Ron avala son muffin avec la joie de constater que cette fois, le goût était réussi. Il vit que Hal regardait avec attention le fond du papier gaufré dans lequel était son muffin, comme s'il était en train d'y lire quelque chose. Il releva la tête et fit un clin d'œil à Narcissa, qui en rougit. Intrigué, Ron s'approcha discrètement. Il y avait bien quelque chose d'écrit sur le papier de Hal:
"Merci pour cette nuit, tu as été merveilleux!"
—Mais qu'est-ce que...? Fit le rouquin, s'étranglant à moitié.
—Ben, elle en avait besoin...et puis tu sais, moi, je suis toujours prêt à satisfaire les femmes...
—Tu veux dire que...tu as...avec elle?
—Tu es jaloux, mon petit Pelirrojo? Tu sais pourtant que je continue à aimer les nanas...Et comme je n'ai pas le droit avec toi...
—C'est pas ça, je suis inquiet pour toi...ne le dis jamais à Draco...sous aucun prétexte...et encore mois à Lucius!
—Je ne suis pas suicidaire!
—Dites donc! Intervint Draco, C'est quoi ces messes basses?
—Rien...on parlait des muffins...très bons d'ailleurs!
—C'est l'heure de partir! Coupa Hermione, Vite, touchez le Portoloin!
Tous se placèrent en cercle et mirent un doigt sur l'objet qui allaient les téléporter au Japon, et qui n'était autre qu'une vieille boîte à tartines dans laquelle avaient poussé des champignons. Le départ ne se fit pas attendre, à l'heure prévue, ils ressentirent la traditionnelle sensation de crochet dans le nombril et quelques instants plus tard, ils étaient dans une vaste campagne.
—C'est les mêmes décors que dans Dragon Ball Z! Déclara Alita.
Des voix se firent entendre, et ils virent Cius, Emy, Remus et Tonks qui étaient là pour les accueillir.
—Ah, vous voilà! Bienvenus au Japon! Annonça la romancière.
Un crac sonore se fit entendre, et Sirius et Severus apparurent à leur tour.
—Bienvenus! Répéta Emy, Faites comme chez vous!

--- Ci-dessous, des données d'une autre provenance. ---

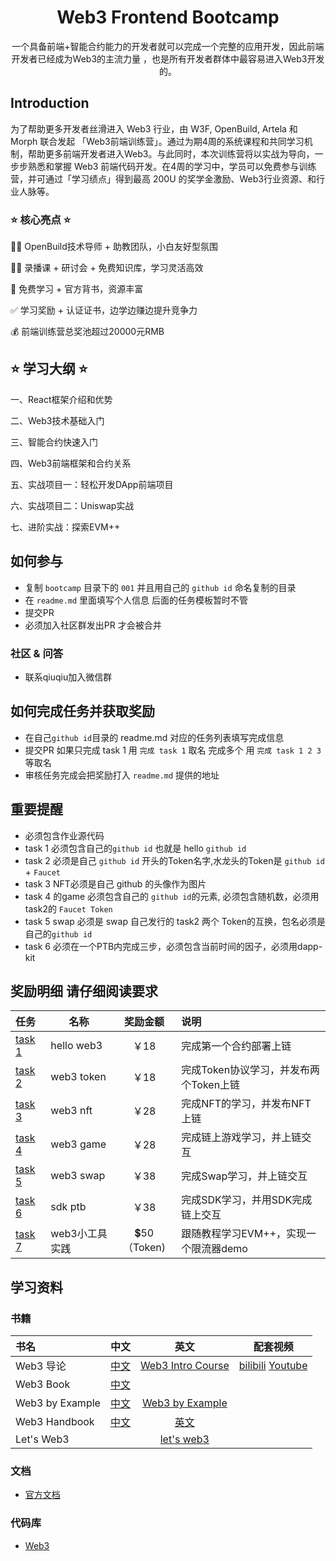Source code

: <div align="center">
    <h1>Web3 Frontend Bootcamp</h1>
    <p>一个具备前端+智能合约能力的开发者就可以完成一个完整的应用开发，因此前端开发者已经成为Web3的主流力量 ，也是所有开发者群体中最容易进入Web3开发的。</p>
</div>

## Introduction

为了帮助更多开发者丝滑进入 Web3 行业，由 W3F, OpenBuild, Artela 和 Morph 联合发起 「Web3前端训练营」。通过为期4周的系统课程和共同学习机制，帮助更多前端开发者进入Web3。与此同时，本次训练营将以实战为导向，一步步熟悉和掌握 Web3 前端代码开发。在4周的学习中，学员可以免费参与训练营，并可通过「学习绩点」得到最高 200U 的奖学金激励、Web3行业资源、和行业人脉等。

### ⭐ 核心亮点 ⭐

🧙‍♂️ OpenBuild技术导师 + 助教团队，小白友好型氛围

👩‍🏫 录播课 + 研讨会 + 免费知识库，学习灵活高效

🙌 免费学习 + 官方背书，资源丰富

✅ 学习奖励 + 认证证书，边学边赚边提升竞争力

💰 前端训练营总奖池超过20000元RMB


## ⭐ 学习大纲 ⭐

一、React框架介绍和优势

二、Web3技术基础入门

三、智能合约快速入门

四、Web3前端框架和合约关系

五、实战项目一：轻松开发DApp前端项目

六、实战项目二：Uniswap实战

七、进阶实战：探索EVM++


## 如何参与

- 复制 `bootcamp` 目录下的 `001` 并且用自己的 `github id` 命名复制的目录
- 在 `readme.md` 里面填写个人信息 后面的任务模板暂时不管
- 提交PR
- 必须加入社区群发出PR 才会被合并

### 社区 & 问答

- 联系qiuqiu加入微信群

## 如何完成任务并获取奖励

- 在自己`github id`目录的 readme.md 对应的任务列表填写完成信息
- 提交PR 如果只完成 task 1 用 `完成 task 1` 取名 完成多个 用 `完成 task 1 2 3` 等取名
- 审核任务完成会把奖励打入 `readme.md` 提供的地址

## 重要提醒

- 必须包含作业源代码
- task 1 必须包含自己的`github id` 也就是 hello `github id`
- task 2 必须是自己 `github id` 开头的Token名字,水龙头的Token是 `github id` + `Faucet`
- task 3 NFT必须是自己 github 的头像作为图片
- task 4 的game 必须包含自己的 `github id`的元素, 必须包含随机数，必须用task2的 `Faucet Token`
- task 5 swap 必须是 swap 自己发行的 task2 两个 Token的互换，包名必须是自己的`github id`
- task 6 必须在一个PTB内完成三步，必须包含当前时间的因子，必须用dapp-kit

## 奖励明细 请仔细阅读要求

| 任务                                         | 名称         | 奖励金额      | 说明                     |
|:-------------------------------------------|------------|:----------:|:-----------------------|
| [task 1](task/01.hello_web3.md)            | hello web3 |    ￥18     | 完成第一个合约部署上链            |
| [task 2](task/02.web3_token.md)            | web3 token |    ￥18     | 完成Token协议学习，并发布两个Token上链 |
| [task 3](task/03.web3_nft.md)              | web3 nft   |    ￥28     | 完成NFT的学习，并发布NFT上链      |
| [task 4](task/04.web3_game.md)             | web3 game  |    ￥28     | 完成链上游戏学习，并上链交互         |
| [task 5](task/05.web3_swap.md)             | web3 swap  |    ￥38     | 完成Swap学习，并上链交互         |
| [task 6](task/06.SDK_PTB_NAVI.md)          | sdk ptb    |    ￥38     | 完成SDK学习，并用SDK完成链上交互    |
| [task 7](task/06.SDK_PTB_NAVI.md)          | web3小工具实践 |  💲50（Token) | 跟随教程学习EVM++，实现一个限流器demo   |

## 学习资料

### 书籍

| 书名                  | 中文                                   |                          英文                          |                           配套视频                            |
|:--------------------|--------------------------------------|:----------------------------------------------------:|:---------------------------------------------------------:|
| Web3 导论             | [中文](https://intro-zh.web3-book.com/) | [Web3 Intro Course](https://intro.web3-book.com/) |     [bilibili](https://www.bilibili.com/video/BV1RY411v7YU)  [Youtube](https://www.youtube.com/watch?v=lZHjmo2ngu0)                          |
| Web3 Book            | [中文](https://web3-book.com)           |                                                      |  |
| Web3 by Example | [中文](https://examples.web3-book.com/) |   [Web3 by Example](https://examples.web3.io/)    |                                                       |
| Web3 Handbook           |    [中文](https://web3-handbook.com/cn/)      |           [英文](https://web3-handbook.com/)            |                                                   |
| Let's Web3      |                            |                    [let's web3](https://letsweb3.com/)                    |                                                     |

### 文档

- [官方文档](https://docs.web3.io/)

### 代码库

- [Web3](https://github.com/Web3Foundation/web3)


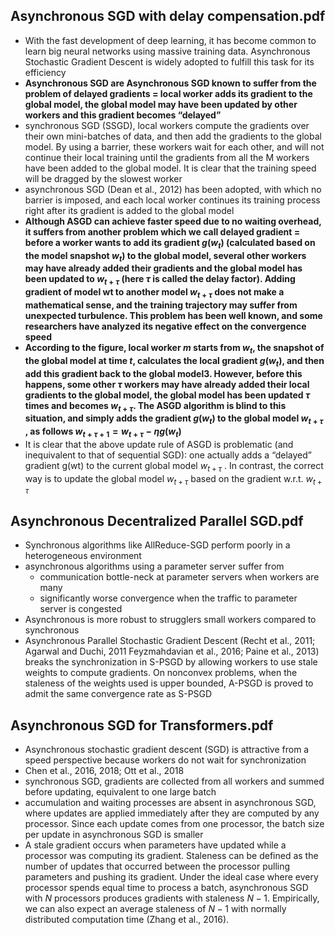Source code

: ## Asynchronous SGD with delay compensation.pdf
- With the fast development of deep learning, it has become common to learn big neural networks using massive training data. Asynchronous Stochastic Gradient Descent is widely adopted to fulfill this task for its efficiency
- **Asynchronous SGD are Asynchronous SGD known to suffer from the problem of delayed
gradients = local worker adds its gradient to the global model, the global model may have been updated by other workers and this gradient becomes “delayed”**
- synchronous SGD (SSGD), local workers compute the gradients over their own mini-batches of data, and then add the gradients to the global model. By using a barrier, these workers wait for each other, and will not continue their local training until the gradients from all the M workers have been added to the global model. It is clear that the training speed will be dragged by the slowest worker
- asynchronous SGD (Dean et al., 2012) has been adopted, with which no barrier is imposed, and each local worker continues its training process right after its gradient is added to the global model
- **Although ASGD can achieve faster speed due to no waiting overhead, it suffers from another problem which we call delayed gradient = before a worker wants to add its gradient $g(w_t)$ (calculated based on the model snapshot $w_t$) to the global model, several other workers may have already added their gradients and the global model has been updated to $w_{t+\tau}$ (here $\tau$ is called
the delay factor). Adding gradient of model wt to another model $w_{t+\tau}$ does not make a mathematical sense, and the training trajectory may suffer from unexpected turbulence.
This problem has been well known, and some researchers have analyzed its negative effect on the convergence speed**
- **According to the figure, local worker $m$ starts from $w_t$, the snapshot of the global
model at time $t$, calculates the local gradient $g(w_t)$, and then add this gradient back to the global model3. However, before this happens, some other $\tau$ workers may have already added their local gradients to the global model, the global model has been updated $\tau$ times and becomes $w_{t+\tau}$. The ASGD algorithm is blind to this situation, and simply adds the gradient $g(w_t)$ to the global model $w_{t+\tau}$ , as follows $w_{t+\tau+1} = w_{t+\tau} - \eta g(w_t)$**
- It is clear that the above update rule of ASGD is problematic (and inequivalent to that of sequential SGD): one actually adds a “delayed” gradient g(wt) to the current global model $w_{t+\tau}$ . In contrast, the correct way is to update the global model $w_{t+\tau}$ based on the gradient w.r.t. $w_{t+\tau}$

## Asynchronous Decentralized Parallel SGD.pdf
- Synchronous algorithms like AllReduce-SGD perform poorly in a heterogeneous environment
- asynchronous algorithms using a parameter server suffer from 
  - communication bottle-neck at parameter servers when workers are many
  - significantly worse convergence when the traffic to parameter server is congested
- Asynchronous is more robust to strugglers small workers compared to synchronous
- Asynchronous Parallel Stochastic Gradient Descent (Recht et al., 2011; Agarwal and Duchi, 2011 Feyzmahdavian et al., 2016; Paine et al., 2013) breaks the synchronization in S-PSGD by allowing workers to use stale weights to compute gradients. On nonconvex problems, when the staleness of the weights used is upper bounded, A-PSGD is proved to admit the same convergence rate as S-PSGD

## Asynchronous SGD for Transformers.pdf
- Asynchronous stochastic gradient descent (SGD) is attractive from a speed perspective because workers do not wait for synchronization
- Chen et al., 2016, 2018; Ott et al., 2018
- synchronous SGD, gradients are collected from all workers and summed before updating, equivalent to one large batch
- accumulation and waiting processes are absent in asynchronous SGD, where updates are applied immediately after they are computed by any processor. Since each update comes from one processor, the batch size per update in asynchronous SGD is smaller
- A stale gradient occurs when parameters have updated while a processor was computing its gradient. Staleness can be defined as the number of updates that occurred between the processor pulling parameters and pushing its gradient. Under the ideal case where every processor spends equal time to process a batch, asynchronous SGD with $N$ processors produces gradients with staleness $N-1$. Empirically, we can also expect an average staleness of $N-1$ with normally distributed computation time (Zhang et al., 2016).
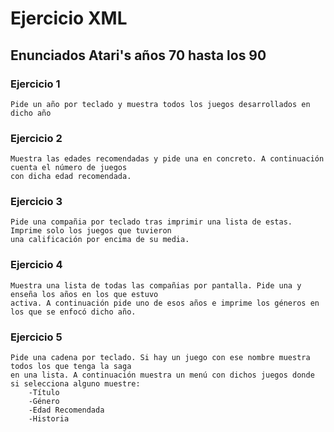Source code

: # Ejercicio XML

## Enunciados Atari's años 70 hasta los 90

### 	Ejercicio 1

	Pide un año por teclado y muestra todos los juegos desarrollados en dicho año

### 	Ejercicio 2

	Muestra las edades recomendadas y pide una en concreto. A continuación cuenta el número de juegos
	con dicha edad recomendada.

### 	Ejercicio 3

	Pide una compañia por teclado tras imprimir una lista de estas. Imprime solo los juegos que tuvieron
	una calificación por encima de su media.

### 	Ejercicio 4

	Muestra una lista de todas las compañias por pantalla. Pide una y enseña los años en los que estuvo
	activa. A continuación pide uno de esos años e imprime los géneros en los que se enfocó dicho año.


### 	Ejercicio 5

	Pide una cadena por teclado. Si hay un juego con ese nombre muestra todos los que tenga la saga
	en una lista. A continuación muestra un menú con dichos juegos donde si selecciona alguno muestre:
		-Título
		-Género
		-Edad Recomendada
		-Historia

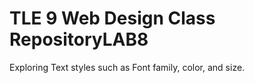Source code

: # TLE 9 Web Design Class RepositoryLAB8
Exploring Text styles such as Font family, color, and size.
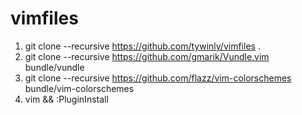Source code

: vimfiles
========

1. git clone --recursive https://github.com/tywinly/vimfiles .
2. git clone --recursive https://github.com/gmarik/Vundle.vim bundle/vundle
3. git clone --recursive https://github.com/flazz/vim-colorschemes bundle/vim-colorschemes
4. vim && :PluginInstall
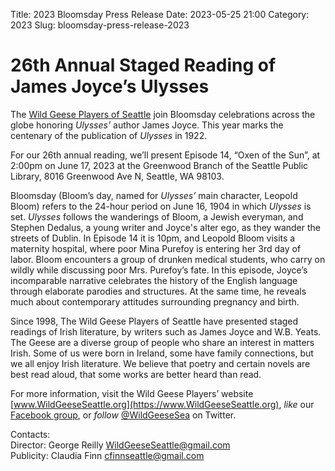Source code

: Title: 2023 Bloomsday Press Release
Date: 2023-05-25 21:00
Category: 2023
Slug: bloomsday-press-release-2023

# 26th Annual Staged Reading of James Joyce’s Ulysses

The [Wild Geese Players of Seattle](https://www.wildgeeseseattle.org/)
join Bloomsday celebrations across the globe
honoring *Ulysses'* author James Joyce.
This year marks the centenary of the publication of *Ulysses* in 1922.

For our 26th annual reading, we’ll present Episode 14, “Oxen of the Sun”,
at 2:00pm on June 17, 2023
at the Greenwood Branch of the Seattle Public Library,
8016 Greenwood Ave N,
Seattle, WA 98103.

Bloomsday (Bloom’s day, named for *Ulysses’* main character, Leopold Bloom)
refers to the 24-hour period on June 16, 1904 in which *Ulysses* is set.
*Ulysses* follows the wanderings of Bloom, a Jewish everyman,
and Stephen Dedalus, a young writer and Joyce's alter ego,
as they wander the streets of Dublin.
In Episode 14 it is 10pm,
and Leopold Bloom visits a maternity hospital,
where poor Mina Purefoy is entering her 3rd day of labor.
Bloom encounters a group of drunken medical students,
who carry on wildly while discussing poor Mrs. Purefoy’s fate.
In this episode, Joyce’s incomparable narrative
celebrates the history of the English language
through elaborate parodies and structures.
At the same time, he reveals much about contemporary attitudes
surrounding pregnancy and birth.

Since 1998, The Wild Geese Players of Seattle
have presented staged readings of Irish literature,
by writers such as James Joyce and W.B. Yeats.
The Geese are a diverse group of people
who share an interest in matters Irish.
Some of us were born in Ireland, some have family connections,
but we all enjoy Irish literature.
We believe that poetry and certain novels are best read aloud,
that some works are better heard than read.

For more information,
visit the Wild Geese Players’ website
[www.WildGeeseSeattle.org](https://www.WildGeeseSeattle.org),
*like* our [Facebook group](https://www.facebook.com/groups/51261017427/),
or *follow* [@WildGeeseSea](https://twitter.com/wildgeesesea) on Twitter.

Contacts: <br/>
Director: George Reilly [WildGeeseSeattle@gmail.com](mailto:WildGeeseSeattle@gmail.com)  <br/>
Publicity: Claudia Finn [cfinnseattle@gmail.com](mailto:cfinnseattle@gmail.com)
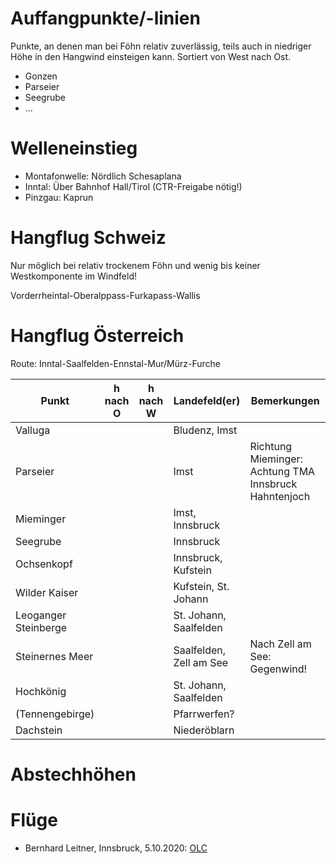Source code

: # Auffangpunkte/-linien

Punkte, an denen man bei Föhn relativ zuverlässig, teils auch 
in niedriger Höhe in den Hangwind einsteigen kann.  Sortiert 
von West nach Ost.

* Gonzen
* Parseier
* Seegrube
* ...

# Welleneinstieg

* Montafonwelle: Nördlich Schesaplana
* Inntal: Über Bahnhof Hall/Tirol (CTR-Freigabe nötig!)
* Pinzgau: Kaprun

# Hangflug Schweiz

Nur möglich bei relativ trockenem Föhn und wenig bis keiner Westkomponente
im Windfeld!

Vorderrheintal-Oberalppass-Furkapass-Wallis

# Hangflug Österreich

Route: Inntal-Saalfelden-Ennstal-Mur/Mürz-Furche

|Punkt | h nach O | h nach W | Landefeld(er) | Bemerkungen |
|---|:---:|:---:|---|---|
|Valluga   | |  | Bludenz, Imst |  |
|Parseier  | |  | Imst | Richtung Mieminger: Achtung TMA Innsbruck Hahntenjoch |
|Mieminger | |  | Imst, Innsbruck |  |
|Seegrube  | |  | Innsbruck |  |
|Ochsenkopf    | |  | Innsbruck, Kufstein |  |
|Wilder Kaiser | |  | Kufstein, St. Johann |  |
|Leoganger Steinberge | |  | St. Johann, Saalfelden |  |
|Steinernes Meer | |  | Saalfelden, Zell am See | Nach Zell am See: Gegenwind! |
|Hochkönig | |  | St. Johann, Saalfelden |  |
|(Tennengebirge)| |  | Pfarrwerfen? |  |
|Dachstein| |  | Niederöblarn |  |

# Abstechhöhen

# Flüge

* Bernhard Leitner, Innsbruck, 5.10.2020: 
  [OLC](https://www.onlinecontest.org/olc-3.0/gliding/flightinfo.html?dsId=8203468)
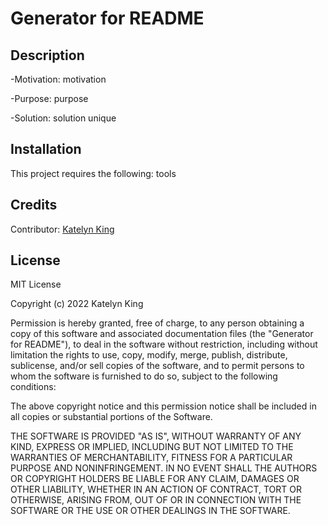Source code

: # Generator for README
## Description
-Motivation: motivation

-Purpose: purpose

-Solution: solution
unique

## Installation

This project requires the following: tools

## Credits

Contributor: [Katelyn King](https://github.com/katelynking)

## License 

MIT License
    
  Copyright (c) 2022 Katelyn King
  
  Permission is hereby granted, free of charge, to any person obtaining a copy of this software and associated documentation files (the "Generator for README"), to deal in the software without restriction, including without limitation the rights to use, copy, modify, merge, publish, distribute, sublicense, and/or sell copies of the software, and to permit persons to whom the software is furnished to do so, subject to the following conditions:
  
  The above copyright notice and this permission notice shall be included in all copies or substantial portions of the Software.
  
  THE SOFTWARE IS PROVIDED "AS IS", WITHOUT WARRANTY OF ANY KIND, EXPRESS OR IMPLIED, INCLUDING BUT NOT LIMITED TO THE WARRANTIES OF MERCHANTABILITY, FITNESS FOR A PARTICULAR PURPOSE AND NONINFRINGEMENT. IN NO EVENT SHALL THE AUTHORS OR COPYRIGHT HOLDERS BE LIABLE FOR ANY CLAIM, DAMAGES OR OTHER LIABILITY, WHETHER IN AN ACTION OF CONTRACT, TORT OR OTHERWISE, ARISING FROM, OUT OF OR IN CONNECTION WITH THE SOFTWARE OR THE USE OR OTHER DEALINGS IN THE SOFTWARE.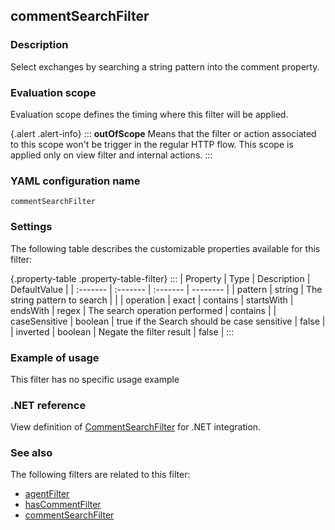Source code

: ## commentSearchFilter

### Description

Select exchanges by searching a string pattern into the comment property.

### Evaluation scope

Evaluation scope defines the timing where this filter will be applied. 

{.alert .alert-info}
:::
**outOfScope** Means that the filter or action associated to this scope won't be trigger in the regular HTTP flow. This scope is applied only on view filter and internal actions.
:::

### YAML configuration name

    commentSearchFilter

### Settings

The following table describes the customizable properties available for this filter: 

{.property-table .property-table-filter}
:::
| Property | Type | Description | DefaultValue |
| :------- | :------- | :------- | -------- |
| pattern | string | The string pattern to search |  |
| operation | exact \| contains \| startsWith \| endsWith \| regex | The search operation performed | contains |
| caseSensitive | boolean | true if the Search should be case sensitive | false |
| inverted | boolean | Negate the filter result | false |
:::

### Example of usage

This filter has no specific usage example

### .NET reference

View definition of [CommentSearchFilter](https://docs.fluxzy.io/api/Fluxzy.Rules.Filters.CommentSearchFilter.html) for .NET integration.

### See also

The following filters are related to this filter: 

 - [agentFilter](agentFilter)
 - [hasCommentFilter](hasCommentFilter)
 - [commentSearchFilter](commentSearchFilter)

Elle regretta cette parole quand Sirius fit comme chez lui:
—Remets immédiatement ton pantalon! Gronda Severus.
Ils attendirent encore un peu, le temps que Luna, Théo et Neis arrivent.
—On est pas à Tokyo, hein?
—Non, on allait quand même pas apparaître comme ça, au milieu des Moldus!
—Maintenant qu'on est au complet, suivez-nous, on va vous montrez où vous allez dormir, la compagnie Taitô a décidé de vous offrir une suite de luxe dans un grand hôtel quand ils ont appris que le célèbre Harry Potter était parmi vous...
—Nan, c'est pas vrai, même au Japon, je suis une attraction! Se plaignit le concerné.
—Même sur la planète Gallifrey tu es une attraction, Dit Cius d'un air compatissant. Bon, vous venez?
Sans plus attendre, ils se dirigèrent vers la ville. Alita ne se sentait plus de joie. Elle n'avait jamais connu de vacances aussi longues de sa vie, et voilà qu'elles se prolongeaient encore, et dans un nouveau pays...
Cependant, il y avait une ombre au tableau: pourquoi était-elle la seule enfant du groupe? Pourquoi était-elle privée de compagnons de son âge? Où étaient Edward, May, Tristan, Albus, James, Lily, et même Teddy?
Elle y songea fortement pendant tout le voyage, elle n'en parla pas non plus pendant le dîner dans un restaurant chic. Elle attendit que tout le monde soit bien installé à l'hôtel.
Et puis, après avoir échangé un regard avec Luna, elle craqua.
(1) Je ne sais pas si vous allez trouver ça visionnaire. Retirez les espaces pour voir l'image.
http : /i37 . servimg . com/u/f37/13/67/83/79/dessin10 . jpg
(2) Le curry japonais, recette célèbre au Pays du Soleil Levant, contient normalement aussi de la viande, mais bon, on n'allait pas l'obliger à faire ça!